#### Task goal
Restate the listing that follows word for word, without its pictures.

#### Source information

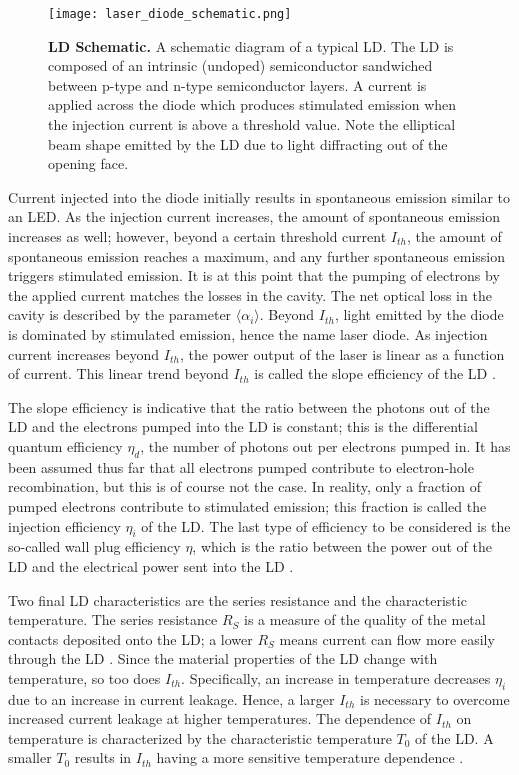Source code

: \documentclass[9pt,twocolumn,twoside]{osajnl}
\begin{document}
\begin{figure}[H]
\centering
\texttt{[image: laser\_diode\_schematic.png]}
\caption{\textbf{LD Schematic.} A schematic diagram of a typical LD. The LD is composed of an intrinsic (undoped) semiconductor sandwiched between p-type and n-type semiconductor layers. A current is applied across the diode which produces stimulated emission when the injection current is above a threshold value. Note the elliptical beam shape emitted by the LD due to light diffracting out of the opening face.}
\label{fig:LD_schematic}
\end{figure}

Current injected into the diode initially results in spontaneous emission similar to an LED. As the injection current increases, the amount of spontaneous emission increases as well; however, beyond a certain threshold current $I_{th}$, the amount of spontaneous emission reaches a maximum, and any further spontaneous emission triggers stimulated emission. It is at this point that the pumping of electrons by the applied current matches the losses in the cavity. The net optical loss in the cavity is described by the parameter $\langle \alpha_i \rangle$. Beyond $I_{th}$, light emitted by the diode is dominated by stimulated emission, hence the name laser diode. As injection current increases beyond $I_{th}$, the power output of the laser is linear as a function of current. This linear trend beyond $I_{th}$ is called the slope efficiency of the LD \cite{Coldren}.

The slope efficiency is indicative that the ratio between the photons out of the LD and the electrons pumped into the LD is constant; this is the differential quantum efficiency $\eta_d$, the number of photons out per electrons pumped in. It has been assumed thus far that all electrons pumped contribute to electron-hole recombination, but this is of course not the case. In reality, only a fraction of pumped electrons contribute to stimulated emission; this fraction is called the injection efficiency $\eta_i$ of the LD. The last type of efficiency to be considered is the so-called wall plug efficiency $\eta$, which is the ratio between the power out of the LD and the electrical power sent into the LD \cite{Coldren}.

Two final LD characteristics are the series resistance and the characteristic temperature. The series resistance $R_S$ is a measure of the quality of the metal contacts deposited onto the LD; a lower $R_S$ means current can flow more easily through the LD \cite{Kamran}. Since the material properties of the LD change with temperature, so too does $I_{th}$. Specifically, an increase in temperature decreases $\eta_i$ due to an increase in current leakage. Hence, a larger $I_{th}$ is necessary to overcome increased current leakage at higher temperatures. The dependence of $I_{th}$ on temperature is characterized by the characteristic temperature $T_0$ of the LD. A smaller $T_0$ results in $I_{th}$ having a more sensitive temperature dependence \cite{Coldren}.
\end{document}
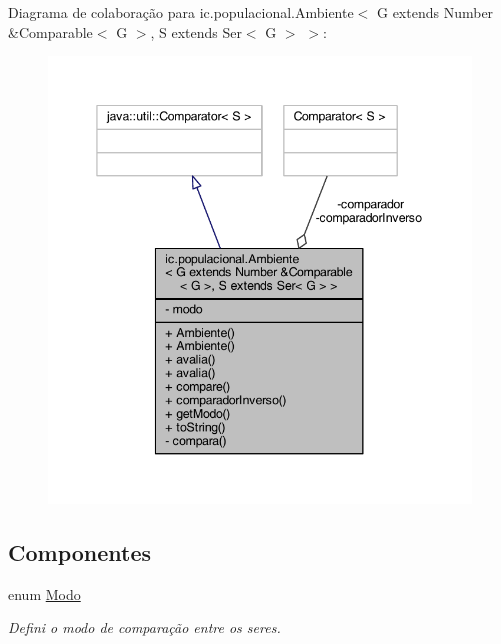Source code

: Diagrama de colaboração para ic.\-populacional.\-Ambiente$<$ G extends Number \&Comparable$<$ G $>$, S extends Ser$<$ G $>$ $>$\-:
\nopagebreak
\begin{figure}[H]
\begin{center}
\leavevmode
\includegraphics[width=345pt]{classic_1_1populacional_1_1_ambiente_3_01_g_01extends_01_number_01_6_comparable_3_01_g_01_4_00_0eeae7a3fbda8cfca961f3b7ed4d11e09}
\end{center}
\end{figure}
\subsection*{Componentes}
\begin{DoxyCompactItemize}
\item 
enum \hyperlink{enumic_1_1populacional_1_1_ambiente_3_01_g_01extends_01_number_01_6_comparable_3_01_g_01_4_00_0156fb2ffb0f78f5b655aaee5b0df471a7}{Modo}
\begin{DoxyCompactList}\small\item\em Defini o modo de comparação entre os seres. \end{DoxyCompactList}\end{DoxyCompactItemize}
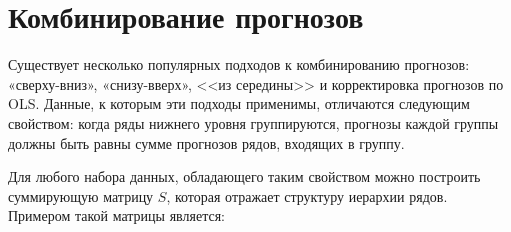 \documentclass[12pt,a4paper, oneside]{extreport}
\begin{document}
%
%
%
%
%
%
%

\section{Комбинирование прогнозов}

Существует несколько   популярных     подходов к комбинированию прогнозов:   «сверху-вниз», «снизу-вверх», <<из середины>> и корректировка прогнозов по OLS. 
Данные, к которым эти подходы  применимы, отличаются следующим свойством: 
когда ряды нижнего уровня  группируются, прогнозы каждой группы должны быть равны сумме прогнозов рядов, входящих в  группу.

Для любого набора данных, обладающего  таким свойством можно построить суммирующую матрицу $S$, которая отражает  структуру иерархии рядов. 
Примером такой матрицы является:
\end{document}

#### Exercise output
Source code

: \documentclass[9pt,twocolumn,twoside]{osajnl}
\begin{document}
\begin{figure}[H]
\centering
\texttt{[image: laser\_diode\_schematic.png]}
\caption{\textbf{LD Schematic.} A schematic diagram of a typical LD. The LD is composed of an intrinsic (undoped) semiconductor sandwiched between p-type and n-type semiconductor layers. A current is applied across the diode which produces stimulated emission when the injection current is above a threshold value. Note the elliptical beam shape emitted by the LD due to light diffracting out of the opening face.}
\label{fig:LD_schematic}
\end{figure}

Current injected into the diode initially results in spontaneous emission similar to an LED. As the injection current increases, the amount of spontaneous emission increases as well; however, beyond a certain threshold current $I_{th}$, the amount of spontaneous emission reaches a maximum, and any further spontaneous emission triggers stimulated emission. It is at this point that the pumping of electrons by the applied current matches the losses in the cavity. The net optical loss in the cavity is described by the parameter $\langle \alpha_i \rangle$. Beyond $I_{th}$, light emitted by the diode is dominated by stimulated emission, hence the name laser diode. As injection current increases beyond $I_{th}$, the power output of the laser is linear as a function of current. This linear trend beyond $I_{th}$ is called the slope efficiency of the LD \cite{Coldren}.

The slope efficiency is indicative that the ratio between the photons out of the LD and the electrons pumped into the LD is constant; this is the differential quantum efficiency $\eta_d$, the number of photons out per electrons pumped in. It has been assumed thus far that all electrons pumped contribute to electron-hole recombination, but this is of course not the case. In reality, only a fraction of pumped electrons contribute to stimulated emission; this fraction is called the injection efficiency $\eta_i$ of the LD. The last type of efficiency to be considered is the so-called wall plug efficiency $\eta$, which is the ratio between the power out of the LD and the electrical power sent into the LD \cite{Coldren}.

Two final LD characteristics are the series resistance and the characteristic temperature. The series resistance $R_S$ is a measure of the quality of the metal contacts deposited onto the LD; a lower $R_S$ means current can flow more easily through the LD \cite{Kamran}. Since the material properties of the LD change with temperature, so too does $I_{th}$. Specifically, an increase in temperature decreases $\eta_i$ due to an increase in current leakage. Hence, a larger $I_{th}$ is necessary to overcome increased current leakage at higher temperatures. The dependence of $I_{th}$ on temperature is characterized by the characteristic temperature $T_0$ of the LD. A smaller $T_0$ results in $I_{th}$ having a more sensitive temperature dependence \cite{Coldren}.
\end{document}
Source code

: Diagrama de colaboração para ic.\-populacional.\-Ambiente$<$ G extends Number \&Comparable$<$ G $>$, S extends Ser$<$ G $>$ $>$\-:
\nopagebreak
\begin{figure}[H]
\begin{center}
\leavevmode
\includegraphics[width=345pt]{classic_1_1populacional_1_1_ambiente_3_01_g_01extends_01_number_01_6_comparable_3_01_g_01_4_00_0eeae7a3fbda8cfca961f3b7ed4d11e09}
\end{center}
\end{figure}
\subsection*{Componentes}
\begin{DoxyCompactItemize}
\item 
enum \hyperlink{enumic_1_1populacional_1_1_ambiente_3_01_g_01extends_01_number_01_6_comparable_3_01_g_01_4_00_0156fb2ffb0f78f5b655aaee5b0df471a7}{Modo}
\begin{DoxyCompactList}\small\item\em Defini o modo de comparação entre os seres. \end{DoxyCompactList}\end{DoxyCompactItemize}
 \documentclass[12pt,a4paper, oneside]{extreport}
\begin{document}
%
%
%
%
%
%
%

\section{Комбинирование прогнозов}

Существует несколько   популярных     подходов к комбинированию прогнозов:   «сверху-вниз», «снизу-вверх», <<из середины>> и корректировка прогнозов по OLS. 
Данные, к которым эти подходы  применимы, отличаются следующим свойством: 
когда ряды нижнего уровня  группируются, прогнозы каждой группы должны быть равны сумме прогнозов рядов, входящих в  группу.

Для любого набора данных, обладающего  таким свойством можно построить суммирующую матрицу $S$, которая отражает  структуру иерархии рядов. 
Примером такой матрицы является:
\end{document}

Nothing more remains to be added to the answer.